Secretary of State for Work and Pensions Iain Duncan Smith is looking into complaints by MPs that dozens of Jews have been forced to seek work on Saturdays or face losing their job seekers allowance.
The move has come in response to concerns expressed by Labour MPs Ivan Lewis and Hazel Blears.
Mr Duncan Smith told Mrs Blears that the religiously observant should not be forced to work on “sacred days”.
In a letter, he wrote: “A person who follows a particular religion may object to taking employment which requires them to work on a day which is considered sacred.”
Mrs Blears, along with fellow MP Graham Stringer, has taken up the case of a Salford woman who has been denied JSA since objecting to working on the festival of Shavuot in May.
The woman, who did not wished to be named, said she had had to take a loan to buy food. “It’s a very cruel way to behave to a person who’s been trying to find work,” she said.

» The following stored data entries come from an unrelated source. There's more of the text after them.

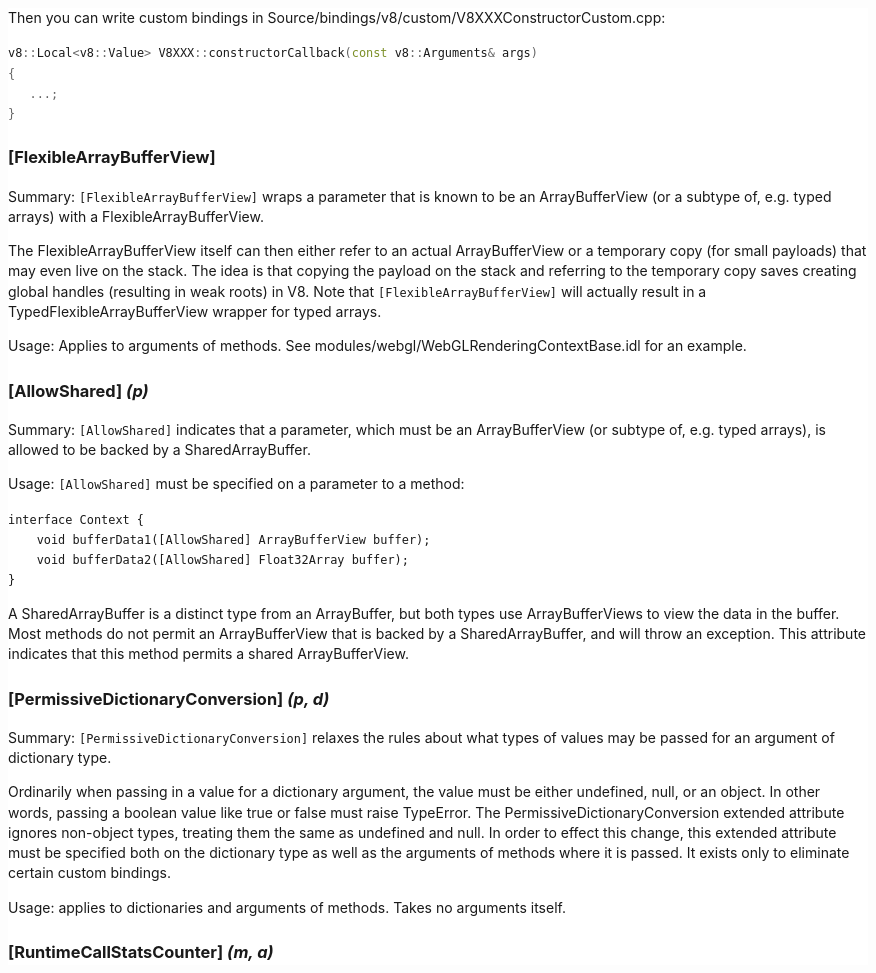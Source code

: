 Then you can write custom bindings in Source/bindings/v8/custom/V8XXXConstructorCustom.cpp:

```c++
v8::Local<v8::Value> V8XXX::constructorCallback(const v8::Arguments& args)
{
   ...;
}
```

### [FlexibleArrayBufferView]

Summary: `[FlexibleArrayBufferView]` wraps a parameter that is known to be an ArrayBufferView (or a subtype of, e.g. typed arrays) with a FlexibleArrayBufferView.

The FlexibleArrayBufferView itself can then either refer to an actual ArrayBufferView or a temporary copy (for small payloads) that may even live on the stack. The idea is that copying the payload on the stack and referring to the temporary copy saves creating global handles (resulting in weak roots) in V8. Note that `[FlexibleArrayBufferView]`  will actually result in a TypedFlexibleArrayBufferView wrapper for typed arrays.

Usage: Applies to arguments of methods. See modules/webgl/WebGLRenderingContextBase.idl for an example.

### [AllowShared] _(p)_

Summary: `[AllowShared]` indicates that a parameter, which must be an ArrayBufferView (or subtype of, e.g. typed arrays), is allowed to be backed by a SharedArrayBuffer.

Usage: `[AllowShared]` must be specified on a parameter to a method:

```webidl
interface Context {
    void bufferData1([AllowShared] ArrayBufferView buffer);
    void bufferData2([AllowShared] Float32Array buffer);
}
```

A SharedArrayBuffer is a distinct type from an ArrayBuffer, but both types use ArrayBufferViews to view the data in the buffer. Most methods do not permit an ArrayBufferView that is backed by a SharedArrayBuffer, and will throw an exception. This attribute indicates that this method permits a shared ArrayBufferView.

### [PermissiveDictionaryConversion] _(p, d)_

Summary: `[PermissiveDictionaryConversion]` relaxes the rules about what types of values may be passed for an argument of dictionary type.

Ordinarily when passing in a value for a dictionary argument, the value must be either undefined, null, or an object. In other words, passing a boolean value like true or false must raise TypeError. The PermissiveDictionaryConversion extended attribute ignores non-object types, treating them the same as undefined and null. In order to effect this change, this extended attribute must be specified both on the dictionary type as well as the arguments of methods where it is passed. It exists only to eliminate certain custom bindings.

Usage: applies to dictionaries and arguments of methods. Takes no arguments itself.

### [RuntimeCallStatsCounter] _(m, a)_


[CrossOriginProperties]: https://html.spec.whatwg.org/multipage/browsers.html#crossoriginproperties-(-o-)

The denial of JSA to observant Jews in the Manchester area came to light when Jacob Slinger won a landmark tribunal appeal over his treatment by a job centre, which was ordered to pay over £1,500 in denied benefits.
But in a recent letter to Mr Slinger, DWP’s work services director Neil Couling said that his claim of religious discrimination was “nonsense”.
Mr Couling wrote that the decision to refuse JSA was not based on religion but on Mr Slinger’s refusal to work certain hours on Saturdays which “did not give you reasonable prospects of securing employment”.